*** Opening Data ***
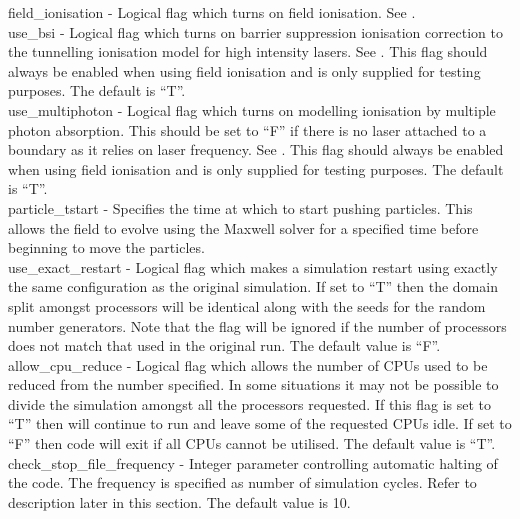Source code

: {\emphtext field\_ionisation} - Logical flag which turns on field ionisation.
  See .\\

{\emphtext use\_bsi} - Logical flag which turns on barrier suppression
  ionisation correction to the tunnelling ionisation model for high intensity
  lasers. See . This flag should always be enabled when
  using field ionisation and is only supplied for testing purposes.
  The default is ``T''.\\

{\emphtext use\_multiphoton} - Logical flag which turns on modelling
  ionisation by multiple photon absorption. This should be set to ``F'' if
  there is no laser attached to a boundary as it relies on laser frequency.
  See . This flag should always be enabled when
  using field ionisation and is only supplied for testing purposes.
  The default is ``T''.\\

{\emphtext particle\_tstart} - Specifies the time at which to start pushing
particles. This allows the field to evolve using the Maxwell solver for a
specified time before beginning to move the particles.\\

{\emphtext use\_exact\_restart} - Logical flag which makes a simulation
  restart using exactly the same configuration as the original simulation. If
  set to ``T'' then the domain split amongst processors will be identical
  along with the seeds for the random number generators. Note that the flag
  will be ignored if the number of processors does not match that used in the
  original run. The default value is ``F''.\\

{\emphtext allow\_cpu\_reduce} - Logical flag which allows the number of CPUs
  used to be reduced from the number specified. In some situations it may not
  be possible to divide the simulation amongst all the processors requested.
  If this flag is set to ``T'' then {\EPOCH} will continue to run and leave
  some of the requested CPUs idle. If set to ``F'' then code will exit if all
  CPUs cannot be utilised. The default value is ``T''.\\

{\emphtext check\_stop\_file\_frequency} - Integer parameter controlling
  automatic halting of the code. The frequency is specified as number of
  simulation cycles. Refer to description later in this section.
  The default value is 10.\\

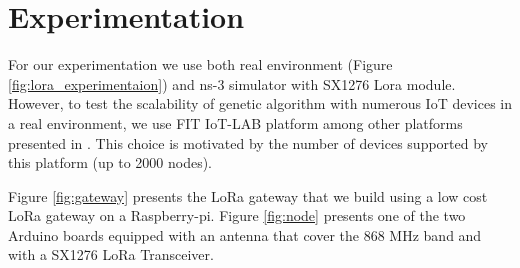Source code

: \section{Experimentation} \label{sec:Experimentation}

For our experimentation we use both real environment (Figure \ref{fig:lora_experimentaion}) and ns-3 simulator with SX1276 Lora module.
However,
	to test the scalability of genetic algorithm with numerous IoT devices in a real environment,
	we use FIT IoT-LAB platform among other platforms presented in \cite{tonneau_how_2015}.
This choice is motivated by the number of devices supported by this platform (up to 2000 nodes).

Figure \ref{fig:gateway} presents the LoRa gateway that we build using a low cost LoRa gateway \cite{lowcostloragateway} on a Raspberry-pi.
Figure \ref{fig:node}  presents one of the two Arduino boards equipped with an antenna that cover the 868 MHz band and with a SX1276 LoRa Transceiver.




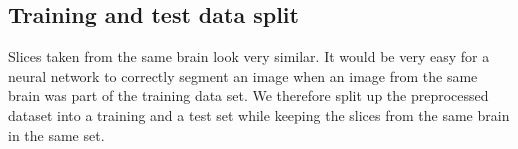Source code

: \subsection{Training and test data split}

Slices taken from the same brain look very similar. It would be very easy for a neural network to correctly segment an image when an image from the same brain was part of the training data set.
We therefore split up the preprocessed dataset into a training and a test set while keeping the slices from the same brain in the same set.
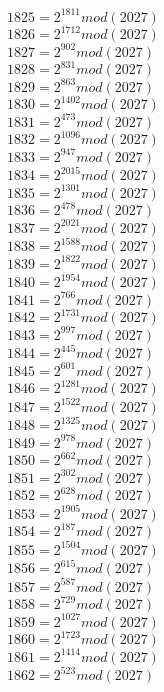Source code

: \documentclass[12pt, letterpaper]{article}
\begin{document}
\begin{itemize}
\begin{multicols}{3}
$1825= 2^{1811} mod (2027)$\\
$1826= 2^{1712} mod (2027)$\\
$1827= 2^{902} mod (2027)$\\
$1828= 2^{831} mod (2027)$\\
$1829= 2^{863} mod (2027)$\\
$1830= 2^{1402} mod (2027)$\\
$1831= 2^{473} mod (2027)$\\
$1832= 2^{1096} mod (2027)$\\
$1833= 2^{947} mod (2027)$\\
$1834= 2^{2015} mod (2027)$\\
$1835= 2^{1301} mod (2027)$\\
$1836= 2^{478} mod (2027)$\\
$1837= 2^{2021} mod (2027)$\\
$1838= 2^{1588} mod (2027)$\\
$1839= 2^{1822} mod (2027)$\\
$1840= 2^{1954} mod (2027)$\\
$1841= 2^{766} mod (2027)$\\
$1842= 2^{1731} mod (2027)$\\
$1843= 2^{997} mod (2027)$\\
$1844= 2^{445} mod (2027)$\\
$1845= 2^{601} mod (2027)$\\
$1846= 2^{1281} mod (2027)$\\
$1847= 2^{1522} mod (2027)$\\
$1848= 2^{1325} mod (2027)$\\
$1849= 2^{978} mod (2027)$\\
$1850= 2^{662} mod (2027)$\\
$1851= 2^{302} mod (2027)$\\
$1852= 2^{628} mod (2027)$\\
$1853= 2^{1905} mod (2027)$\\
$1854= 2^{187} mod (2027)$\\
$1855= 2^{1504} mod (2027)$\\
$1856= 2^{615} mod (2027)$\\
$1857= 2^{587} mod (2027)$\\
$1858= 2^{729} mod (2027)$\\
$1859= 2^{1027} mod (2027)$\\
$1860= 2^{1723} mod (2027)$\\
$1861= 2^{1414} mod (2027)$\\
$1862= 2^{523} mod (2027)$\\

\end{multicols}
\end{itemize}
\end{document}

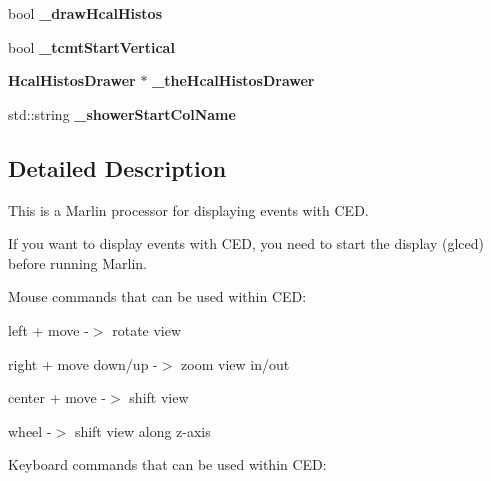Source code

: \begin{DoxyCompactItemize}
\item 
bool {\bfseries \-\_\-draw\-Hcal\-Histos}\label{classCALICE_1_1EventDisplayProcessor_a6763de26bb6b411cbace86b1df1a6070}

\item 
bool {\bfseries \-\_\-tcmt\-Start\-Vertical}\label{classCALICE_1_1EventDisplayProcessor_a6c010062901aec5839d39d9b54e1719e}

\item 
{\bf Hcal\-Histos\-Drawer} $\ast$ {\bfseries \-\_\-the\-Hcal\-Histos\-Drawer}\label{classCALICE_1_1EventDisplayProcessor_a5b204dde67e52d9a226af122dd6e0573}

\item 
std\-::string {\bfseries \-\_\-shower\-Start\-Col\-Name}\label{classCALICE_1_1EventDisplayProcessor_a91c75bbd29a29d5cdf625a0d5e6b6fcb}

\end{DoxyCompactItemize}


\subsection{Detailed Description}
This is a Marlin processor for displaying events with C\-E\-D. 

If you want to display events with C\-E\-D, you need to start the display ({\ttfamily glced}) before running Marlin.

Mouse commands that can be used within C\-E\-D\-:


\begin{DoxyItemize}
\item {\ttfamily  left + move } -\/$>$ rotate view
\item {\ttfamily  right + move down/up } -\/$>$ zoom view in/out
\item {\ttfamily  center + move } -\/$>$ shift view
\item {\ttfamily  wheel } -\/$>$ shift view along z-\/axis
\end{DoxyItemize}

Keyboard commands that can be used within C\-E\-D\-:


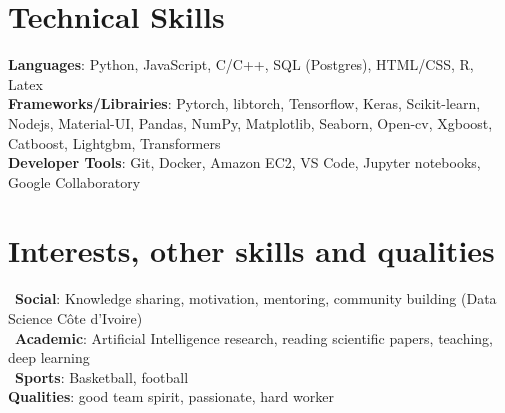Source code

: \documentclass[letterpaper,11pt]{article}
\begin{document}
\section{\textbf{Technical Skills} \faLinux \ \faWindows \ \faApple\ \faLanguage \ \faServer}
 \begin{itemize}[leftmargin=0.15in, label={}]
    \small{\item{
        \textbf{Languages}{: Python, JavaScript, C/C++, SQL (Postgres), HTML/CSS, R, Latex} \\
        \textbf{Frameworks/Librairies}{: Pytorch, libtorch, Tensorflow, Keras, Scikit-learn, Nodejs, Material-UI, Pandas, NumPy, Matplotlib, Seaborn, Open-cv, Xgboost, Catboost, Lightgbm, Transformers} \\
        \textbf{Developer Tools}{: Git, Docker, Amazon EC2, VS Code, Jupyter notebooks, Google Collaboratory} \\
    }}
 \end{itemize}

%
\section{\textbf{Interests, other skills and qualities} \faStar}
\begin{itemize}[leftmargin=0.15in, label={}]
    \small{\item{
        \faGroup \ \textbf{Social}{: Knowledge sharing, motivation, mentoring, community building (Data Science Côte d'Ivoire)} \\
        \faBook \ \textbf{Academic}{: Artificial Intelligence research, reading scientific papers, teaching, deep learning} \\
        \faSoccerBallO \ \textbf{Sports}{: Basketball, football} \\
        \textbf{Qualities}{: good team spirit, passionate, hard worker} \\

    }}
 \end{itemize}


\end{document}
*** Closing Data ***
*** Opening Data ***
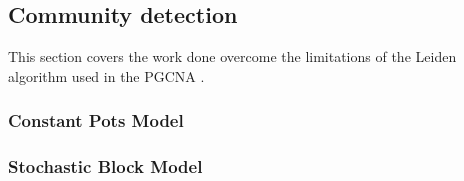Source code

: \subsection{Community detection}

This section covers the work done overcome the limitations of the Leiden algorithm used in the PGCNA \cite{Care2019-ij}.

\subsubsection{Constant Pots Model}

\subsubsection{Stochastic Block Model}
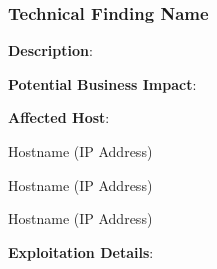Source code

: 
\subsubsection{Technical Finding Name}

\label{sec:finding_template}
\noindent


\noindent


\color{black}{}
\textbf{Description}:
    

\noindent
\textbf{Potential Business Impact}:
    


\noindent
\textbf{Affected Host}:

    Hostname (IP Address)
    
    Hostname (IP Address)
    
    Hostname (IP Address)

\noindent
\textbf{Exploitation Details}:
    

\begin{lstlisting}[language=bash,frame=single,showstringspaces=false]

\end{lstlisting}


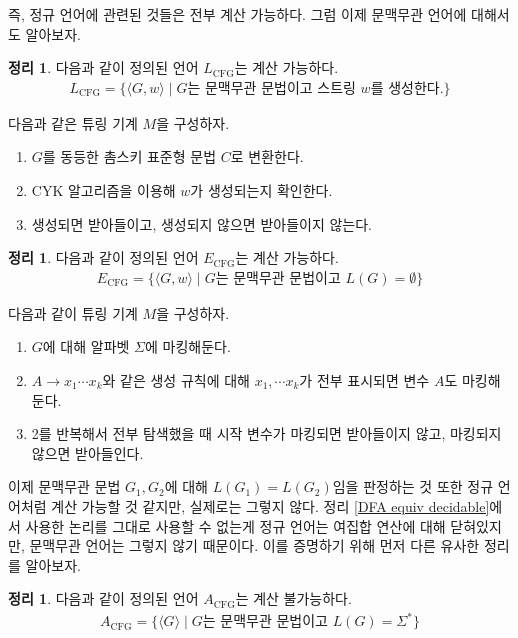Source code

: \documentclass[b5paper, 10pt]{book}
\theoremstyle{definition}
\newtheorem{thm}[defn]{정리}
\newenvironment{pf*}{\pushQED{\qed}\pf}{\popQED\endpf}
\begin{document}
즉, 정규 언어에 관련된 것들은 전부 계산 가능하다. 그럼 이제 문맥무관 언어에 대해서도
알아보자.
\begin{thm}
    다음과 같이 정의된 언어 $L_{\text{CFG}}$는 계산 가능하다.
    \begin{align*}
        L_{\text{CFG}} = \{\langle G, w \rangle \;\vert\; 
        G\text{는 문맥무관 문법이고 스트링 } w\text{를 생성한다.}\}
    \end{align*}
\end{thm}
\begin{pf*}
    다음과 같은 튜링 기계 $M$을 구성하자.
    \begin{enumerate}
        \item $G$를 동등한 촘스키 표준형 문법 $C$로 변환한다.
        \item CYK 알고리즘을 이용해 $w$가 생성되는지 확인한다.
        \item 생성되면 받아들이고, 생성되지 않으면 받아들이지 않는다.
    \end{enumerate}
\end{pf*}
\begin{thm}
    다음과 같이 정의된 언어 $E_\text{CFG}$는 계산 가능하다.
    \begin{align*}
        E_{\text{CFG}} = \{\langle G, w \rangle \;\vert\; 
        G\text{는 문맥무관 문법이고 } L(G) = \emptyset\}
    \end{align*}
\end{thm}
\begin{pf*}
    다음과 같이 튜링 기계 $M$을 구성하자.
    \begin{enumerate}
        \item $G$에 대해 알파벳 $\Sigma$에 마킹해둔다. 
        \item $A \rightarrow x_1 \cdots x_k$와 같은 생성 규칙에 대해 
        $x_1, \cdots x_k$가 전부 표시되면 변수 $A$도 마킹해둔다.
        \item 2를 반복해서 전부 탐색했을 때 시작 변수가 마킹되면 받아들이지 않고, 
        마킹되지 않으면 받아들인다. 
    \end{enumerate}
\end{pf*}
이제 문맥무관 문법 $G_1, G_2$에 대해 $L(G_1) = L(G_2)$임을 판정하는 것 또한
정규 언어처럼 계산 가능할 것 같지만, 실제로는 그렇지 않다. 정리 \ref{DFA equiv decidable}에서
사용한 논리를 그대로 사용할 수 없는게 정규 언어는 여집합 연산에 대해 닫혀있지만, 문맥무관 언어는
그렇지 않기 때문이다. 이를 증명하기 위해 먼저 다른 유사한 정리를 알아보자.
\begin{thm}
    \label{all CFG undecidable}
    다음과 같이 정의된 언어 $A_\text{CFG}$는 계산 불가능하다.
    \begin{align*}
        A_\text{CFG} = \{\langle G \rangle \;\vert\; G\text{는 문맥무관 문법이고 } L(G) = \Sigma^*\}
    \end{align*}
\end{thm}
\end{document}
*** Closing Data ***
*** Opening Data ***
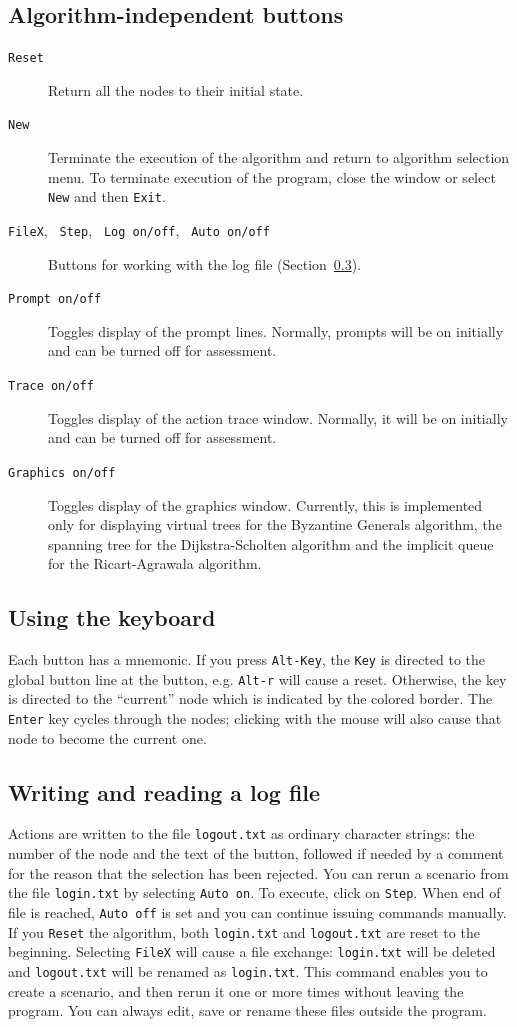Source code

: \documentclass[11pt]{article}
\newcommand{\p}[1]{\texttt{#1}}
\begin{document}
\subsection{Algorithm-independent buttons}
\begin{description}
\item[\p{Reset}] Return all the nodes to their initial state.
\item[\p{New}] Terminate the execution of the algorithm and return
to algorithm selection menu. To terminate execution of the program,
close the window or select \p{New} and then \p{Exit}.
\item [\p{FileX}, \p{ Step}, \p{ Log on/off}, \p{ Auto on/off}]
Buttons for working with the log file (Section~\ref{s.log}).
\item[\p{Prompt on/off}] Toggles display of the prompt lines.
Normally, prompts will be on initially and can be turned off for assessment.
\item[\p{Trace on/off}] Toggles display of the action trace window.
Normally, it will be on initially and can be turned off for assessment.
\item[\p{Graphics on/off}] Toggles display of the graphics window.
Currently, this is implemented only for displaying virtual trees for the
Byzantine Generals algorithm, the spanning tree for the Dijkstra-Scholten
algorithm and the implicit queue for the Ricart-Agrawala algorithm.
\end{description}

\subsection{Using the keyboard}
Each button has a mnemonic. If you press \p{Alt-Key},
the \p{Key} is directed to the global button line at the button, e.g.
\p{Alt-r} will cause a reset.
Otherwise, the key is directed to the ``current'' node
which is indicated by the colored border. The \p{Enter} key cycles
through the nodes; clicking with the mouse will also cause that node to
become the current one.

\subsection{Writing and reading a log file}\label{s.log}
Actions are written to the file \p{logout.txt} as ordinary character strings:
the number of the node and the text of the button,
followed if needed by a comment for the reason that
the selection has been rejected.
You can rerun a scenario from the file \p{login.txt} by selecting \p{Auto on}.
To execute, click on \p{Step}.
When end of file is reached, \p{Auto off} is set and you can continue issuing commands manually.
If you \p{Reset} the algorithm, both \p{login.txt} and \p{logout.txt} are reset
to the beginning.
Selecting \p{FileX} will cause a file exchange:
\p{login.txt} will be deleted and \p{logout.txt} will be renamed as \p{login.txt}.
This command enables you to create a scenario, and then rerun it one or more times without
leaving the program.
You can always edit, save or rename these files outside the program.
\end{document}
*** Closing Data ***
Task objective -> From the material above, copy out every line bearing the string "initially".

Task solution ->
Normally, prompts will be on initially and can be turned off for assessment.
Normally, it will be on initially and can be turned off for assessment.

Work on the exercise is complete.